Por meio de suas redes sociais, Ricardo Nunes questionou a validade da justificativa utilizada pelo magistrado para a decretação da medida cautelar. O argumento judicial envolvia a realização de uma vigília organizada pelo senador Flávio Bolsonaro (PL-RJ) em frente ao Condomínio Solar de Brasília, onde o ex-presidente estava residindo, a qual foi citada como um fator de risco.
O prefeito de São Paulo expressou sua discordância com a fundamentação da prisão, afirmando que “a realização de uma vigília não pode ser motivo para medida tão drástica.”
Ricardo Nunes prosseguiu em seu posicionamento, indicando a fragilidade da tese de que o ex-presidente representaria um risco de evasão do país.
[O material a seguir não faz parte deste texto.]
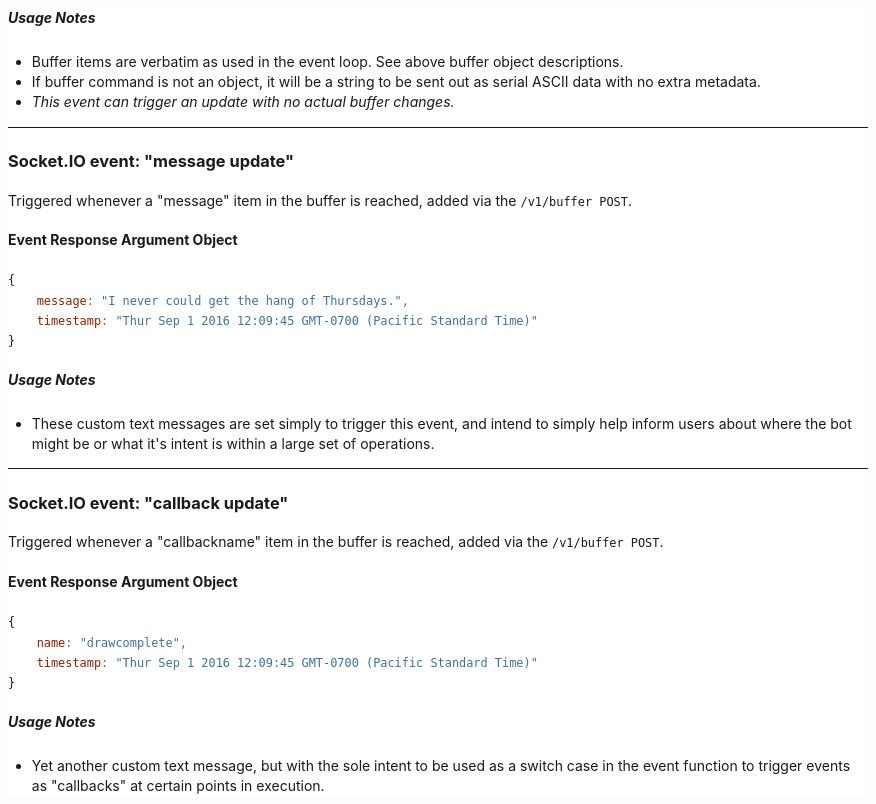 ##### Usage Notes

- Buffer items are verbatim as used in the event loop. See above buffer object
  descriptions.
- If buffer command is not an object, it will be a string to be sent out as
  serial ASCII data with no extra metadata.
- _This event can trigger an update with no actual buffer changes._

---

### Socket.IO event: "message update"

Triggered whenever a "message" item in the buffer is reached, added via the
`/v1/buffer POST`.

#### Event Response Argument Object

```javascript
{
    message: "I never could get the hang of Thursdays.",
    timestamp: "Thur Sep 1 2016 12:09:45 GMT-0700 (Pacific Standard Time)"
}
```

##### Usage Notes

- These custom text messages are set simply to trigger this event, and intend
  to simply help inform users about where the bot might be or what it's intent is
  within a large set of operations.

---

### Socket.IO event: "callback update"

Triggered whenever a "callbackname" item in the buffer is reached, added via the
`/v1/buffer POST`.

#### Event Response Argument Object

```javascript
{
    name: "drawcomplete",
    timestamp: "Thur Sep 1 2016 12:09:45 GMT-0700 (Pacific Standard Time)"
}
```

##### Usage Notes

- Yet another custom text message, but with the sole intent to be used as a
  switch case in the event function to trigger events as "callbacks" at certain
  points in execution.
Para sustentar seu ponto, o prefeito citou a vigilância constante imposta ao ex-presidente.
Nunes destacou que “Agentes da Polícia Federal fazem o monitoramento 24 horas na porta de sua casa, o que faz parecer frágil qualquer argumento de tentativa de fuga.” Ele encerrou a crítica com uma nota de cunho religioso: “Oremos”.
Ao concluir sua manifestação, o prefeito reforçou o gesto de solidariedade, citando o estado de saúde do ex-presidente em meio ao cenário judicial.
“Minha solidariedade ao Presidente Bolsonaro que passa por toda essa situação com a saúde debilitada e, ainda assim, sempre cumprindo com suas obrigações, inclusive com a Justiça,” declarou Ricardo Nunes.